Exercise goal:
What you produce should be every line from the data that includes "string".

(Source texts of formatted documents)
--------------------------------------------------

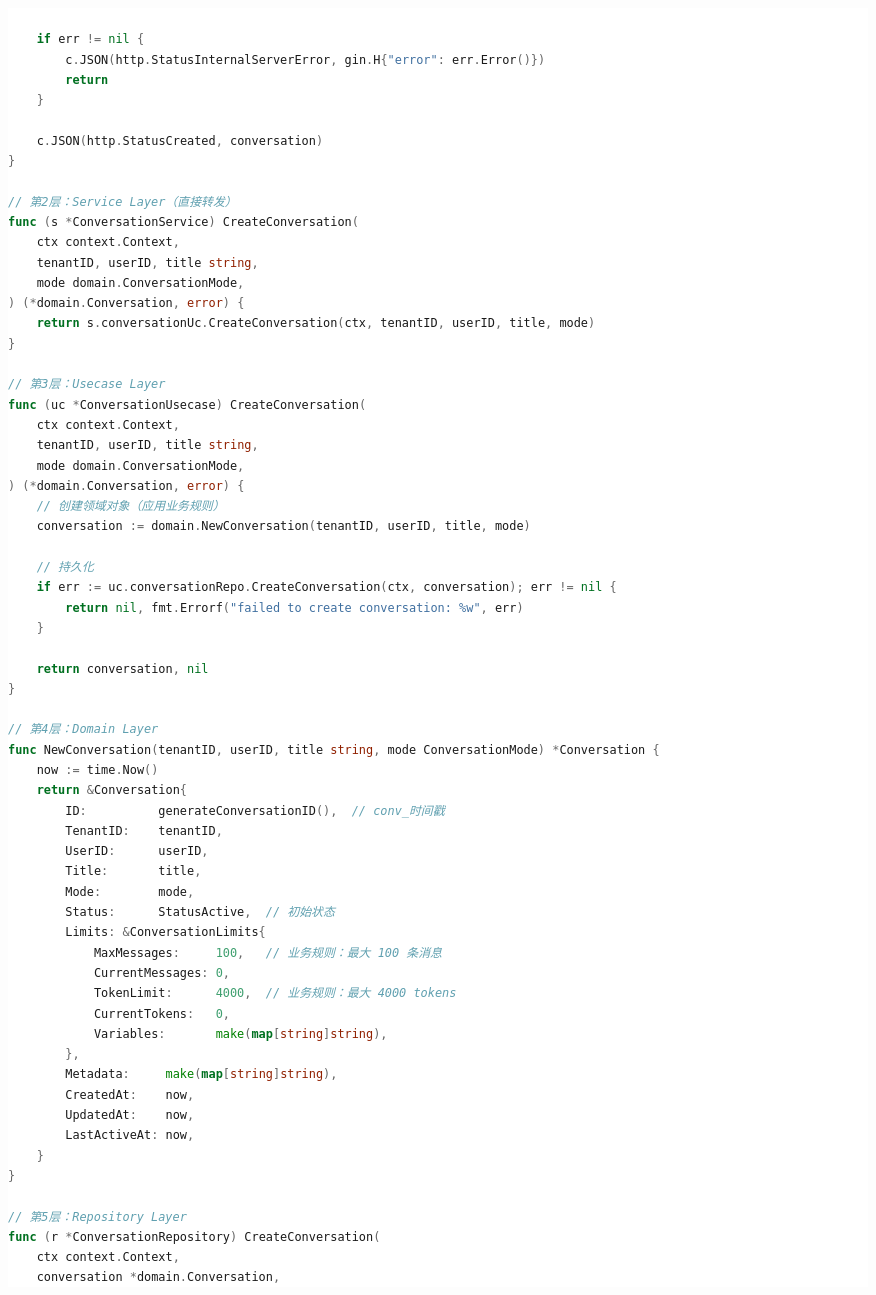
```go

    if err != nil {
        c.JSON(http.StatusInternalServerError, gin.H{"error": err.Error()})
        return
    }

    c.JSON(http.StatusCreated, conversation)
}

// 第2层：Service Layer（直接转发）
func (s *ConversationService) CreateConversation(
    ctx context.Context,
    tenantID, userID, title string,
    mode domain.ConversationMode,
) (*domain.Conversation, error) {
    return s.conversationUc.CreateConversation(ctx, tenantID, userID, title, mode)
}

// 第3层：Usecase Layer
func (uc *ConversationUsecase) CreateConversation(
    ctx context.Context,
    tenantID, userID, title string,
    mode domain.ConversationMode,
) (*domain.Conversation, error) {
    // 创建领域对象（应用业务规则）
    conversation := domain.NewConversation(tenantID, userID, title, mode)

    // 持久化
    if err := uc.conversationRepo.CreateConversation(ctx, conversation); err != nil {
        return nil, fmt.Errorf("failed to create conversation: %w", err)
    }

    return conversation, nil
}

// 第4层：Domain Layer
func NewConversation(tenantID, userID, title string, mode ConversationMode) *Conversation {
    now := time.Now()
    return &Conversation{
        ID:          generateConversationID(),  // conv_时间戳
        TenantID:    tenantID,
        UserID:      userID,
        Title:       title,
        Mode:        mode,
        Status:      StatusActive,  // 初始状态
        Limits: &ConversationLimits{
            MaxMessages:     100,   // 业务规则：最大 100 条消息
            CurrentMessages: 0,
            TokenLimit:      4000,  // 业务规则：最大 4000 tokens
            CurrentTokens:   0,
            Variables:       make(map[string]string),
        },
        Metadata:     make(map[string]string),
        CreatedAt:    now,
        UpdatedAt:    now,
        LastActiveAt: now,
    }
}

// 第5层：Repository Layer
func (r *ConversationRepository) CreateConversation(
    ctx context.Context,
    conversation *domain.Conversation,
```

--------------------------------------------------

Written solution:
    tenantID, userID, title string,
    tenantID, userID, title string,
func NewConversation(tenantID, userID, title string, mode ConversationMode) *Conversation {
            Variables:       make(map[string]string),
        Metadata:     make(map[string]string),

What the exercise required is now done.